A former teacher who was well known in local sporting circles and had a huge talent with a needle and thread has died at the age of 79.
Cynthia Sharp, of Goosebutts Lane, Clitheroe, was well known in the town and touched many lives with her warm heart and cheerful smile.
Born to greengrocers Harold and Bertha Blackburn in 1936, Cynthia grew up on Castle View with older brother Malcolm.
Her love of sport was clear from an early age as she would regularly take part in football and cricket matches with the boys on the street – often ending up in goal.
She also learned to sew with her maiden aunts while she was very young and enjoyed knitting and crocheting - often making clothes for herself and her family.

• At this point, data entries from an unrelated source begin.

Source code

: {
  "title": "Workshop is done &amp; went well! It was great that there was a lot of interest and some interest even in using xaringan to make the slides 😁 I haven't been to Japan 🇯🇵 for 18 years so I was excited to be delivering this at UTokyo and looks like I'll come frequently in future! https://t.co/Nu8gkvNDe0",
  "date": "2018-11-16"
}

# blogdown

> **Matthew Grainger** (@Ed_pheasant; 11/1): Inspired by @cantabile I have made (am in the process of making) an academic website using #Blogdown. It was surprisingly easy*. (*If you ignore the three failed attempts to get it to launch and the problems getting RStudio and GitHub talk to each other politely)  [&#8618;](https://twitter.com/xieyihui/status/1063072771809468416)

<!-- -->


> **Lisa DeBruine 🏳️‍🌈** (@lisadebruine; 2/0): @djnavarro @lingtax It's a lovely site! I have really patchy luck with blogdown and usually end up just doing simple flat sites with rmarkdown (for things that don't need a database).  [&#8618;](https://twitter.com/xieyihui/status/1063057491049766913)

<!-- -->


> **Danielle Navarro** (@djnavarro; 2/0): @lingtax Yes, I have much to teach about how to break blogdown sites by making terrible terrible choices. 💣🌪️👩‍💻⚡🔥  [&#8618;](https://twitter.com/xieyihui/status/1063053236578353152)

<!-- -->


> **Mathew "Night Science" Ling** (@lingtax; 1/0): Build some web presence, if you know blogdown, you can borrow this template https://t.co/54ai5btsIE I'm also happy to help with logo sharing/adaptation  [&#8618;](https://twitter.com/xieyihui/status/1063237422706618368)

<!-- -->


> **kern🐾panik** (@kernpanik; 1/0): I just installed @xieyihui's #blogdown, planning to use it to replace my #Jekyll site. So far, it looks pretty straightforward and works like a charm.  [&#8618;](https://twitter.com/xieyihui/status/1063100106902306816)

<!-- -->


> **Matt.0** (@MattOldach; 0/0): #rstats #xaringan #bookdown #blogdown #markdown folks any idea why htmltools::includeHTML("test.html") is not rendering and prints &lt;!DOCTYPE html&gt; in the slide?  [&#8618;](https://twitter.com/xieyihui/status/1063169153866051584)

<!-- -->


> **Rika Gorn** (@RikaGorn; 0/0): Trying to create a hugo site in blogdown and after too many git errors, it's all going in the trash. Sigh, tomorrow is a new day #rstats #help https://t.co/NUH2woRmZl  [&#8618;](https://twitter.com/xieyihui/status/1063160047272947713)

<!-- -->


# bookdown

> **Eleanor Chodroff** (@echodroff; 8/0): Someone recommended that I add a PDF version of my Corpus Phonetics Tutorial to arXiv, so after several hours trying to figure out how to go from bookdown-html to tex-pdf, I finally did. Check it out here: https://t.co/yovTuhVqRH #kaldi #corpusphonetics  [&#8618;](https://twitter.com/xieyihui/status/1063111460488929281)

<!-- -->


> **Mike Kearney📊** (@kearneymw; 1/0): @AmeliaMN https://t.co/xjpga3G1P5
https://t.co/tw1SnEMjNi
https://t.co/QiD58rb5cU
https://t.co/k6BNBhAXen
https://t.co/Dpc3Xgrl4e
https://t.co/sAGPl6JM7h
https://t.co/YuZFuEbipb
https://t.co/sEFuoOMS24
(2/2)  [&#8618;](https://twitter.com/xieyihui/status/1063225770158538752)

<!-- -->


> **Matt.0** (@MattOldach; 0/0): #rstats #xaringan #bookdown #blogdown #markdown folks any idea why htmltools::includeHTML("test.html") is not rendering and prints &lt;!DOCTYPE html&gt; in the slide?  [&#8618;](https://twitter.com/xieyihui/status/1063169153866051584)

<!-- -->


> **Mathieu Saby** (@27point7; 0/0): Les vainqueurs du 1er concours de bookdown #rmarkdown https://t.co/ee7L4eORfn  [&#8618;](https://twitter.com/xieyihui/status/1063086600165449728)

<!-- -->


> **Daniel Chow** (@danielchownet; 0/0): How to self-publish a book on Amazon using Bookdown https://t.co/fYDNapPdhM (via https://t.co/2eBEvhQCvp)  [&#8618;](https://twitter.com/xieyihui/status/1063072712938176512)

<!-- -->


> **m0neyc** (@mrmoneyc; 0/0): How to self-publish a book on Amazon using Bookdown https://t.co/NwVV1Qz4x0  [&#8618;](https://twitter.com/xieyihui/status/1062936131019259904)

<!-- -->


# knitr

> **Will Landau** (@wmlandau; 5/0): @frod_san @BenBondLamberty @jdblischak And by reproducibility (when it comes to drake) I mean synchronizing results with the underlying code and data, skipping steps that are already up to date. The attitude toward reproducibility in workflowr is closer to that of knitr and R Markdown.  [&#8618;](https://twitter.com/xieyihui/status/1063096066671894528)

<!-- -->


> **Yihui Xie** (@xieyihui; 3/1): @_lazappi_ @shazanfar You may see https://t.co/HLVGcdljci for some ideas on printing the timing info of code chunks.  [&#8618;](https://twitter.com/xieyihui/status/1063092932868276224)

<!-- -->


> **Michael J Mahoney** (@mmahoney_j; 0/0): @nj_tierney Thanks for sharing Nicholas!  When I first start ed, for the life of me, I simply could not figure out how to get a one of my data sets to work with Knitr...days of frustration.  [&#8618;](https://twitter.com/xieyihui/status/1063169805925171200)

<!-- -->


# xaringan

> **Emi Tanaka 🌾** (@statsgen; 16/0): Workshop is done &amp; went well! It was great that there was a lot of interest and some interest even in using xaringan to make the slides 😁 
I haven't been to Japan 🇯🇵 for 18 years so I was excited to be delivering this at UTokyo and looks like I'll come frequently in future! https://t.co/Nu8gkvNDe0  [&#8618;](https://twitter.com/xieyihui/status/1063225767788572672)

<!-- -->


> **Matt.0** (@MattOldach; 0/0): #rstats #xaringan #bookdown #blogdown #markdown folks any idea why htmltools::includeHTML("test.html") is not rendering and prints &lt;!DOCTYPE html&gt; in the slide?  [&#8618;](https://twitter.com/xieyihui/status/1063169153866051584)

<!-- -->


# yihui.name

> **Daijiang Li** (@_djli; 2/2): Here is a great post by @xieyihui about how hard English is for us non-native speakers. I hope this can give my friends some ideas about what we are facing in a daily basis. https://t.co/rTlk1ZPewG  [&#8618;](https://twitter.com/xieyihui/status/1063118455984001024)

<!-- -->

And any other spare time she had would be spent attending dances at the Young Britons’ Club, now the Conservative Club in Castle Street.
After attending Pendle Junior School, she moved on to Clitheroe Royal Grammar School for Girls, where she was captain on the hockey and netball teams.
She would later become President of the CRGS Old Girls’ Committee and helped organise the 450th anniversary celebration.
In her early 20s, Cynthia trained to be a teacher at Edge Hill College, Ormskirk, and took her first posts at Rishton Methodist School and back in Clitheroe at St James’ CEPrimary School.
Then in September 1965 she married Robin – himself a keen sportsman – and later that month the couple moved to Kidlington, Oxfordshire, where Cynthia resumed her teaching career.
They spent the next 13 years in the South during which time they had two children, Marcus and Fiona.
But Cynthia was happy to move back to her beloved Clitheroe in 1978 and they became active members of the town’s community.
Sport remained central to her own and her family’s life and travelling the country to watch Marcus play professional cricket was a big thrill for her.
For many years, Robin has been chairman of Clitheroe Cricket Club, but it was Cynthia who helped to restore the tennis section in the early 80s.
And she continued to play tennis at Chatburn Road and Roefield at a high standard well into her seventies.
Much of her time was devoted to her family, but she went back to work locally at All Saints Church School in Clayton-le-Moors.
She also taught crochet at night school and was delighted that daughter Fiona inherited her love of textiles.
In later life she enjoyed spending time in her garden and she was a keen member of the Flower Club at Whalley, as well as the Waddington WI.
At St James’ Church, she was a Sunday School teacher for many years and was well known for her gift of telling stories to children.
More recently she was a regular sidesperson and played the piano for the midweek services. In recent weeks, she had been organising this month’s Women’s World Day of Prayer.
Watching sport live and on television also remained a great passion for her and she also enjoyed welcoming guests to her home.
Above all though, Cynthia loved being around her family and her four grandchildren – Molly, Mia, Daisy and Samuel – gave her huge pleasure.
She died in the Royal Blackburn Hospital earlier this month after being taken ill at home – and will be missed greatly by her family and many friends.
Robin and his family have been inundated with cards and messages of sympathy and are grateful for them all.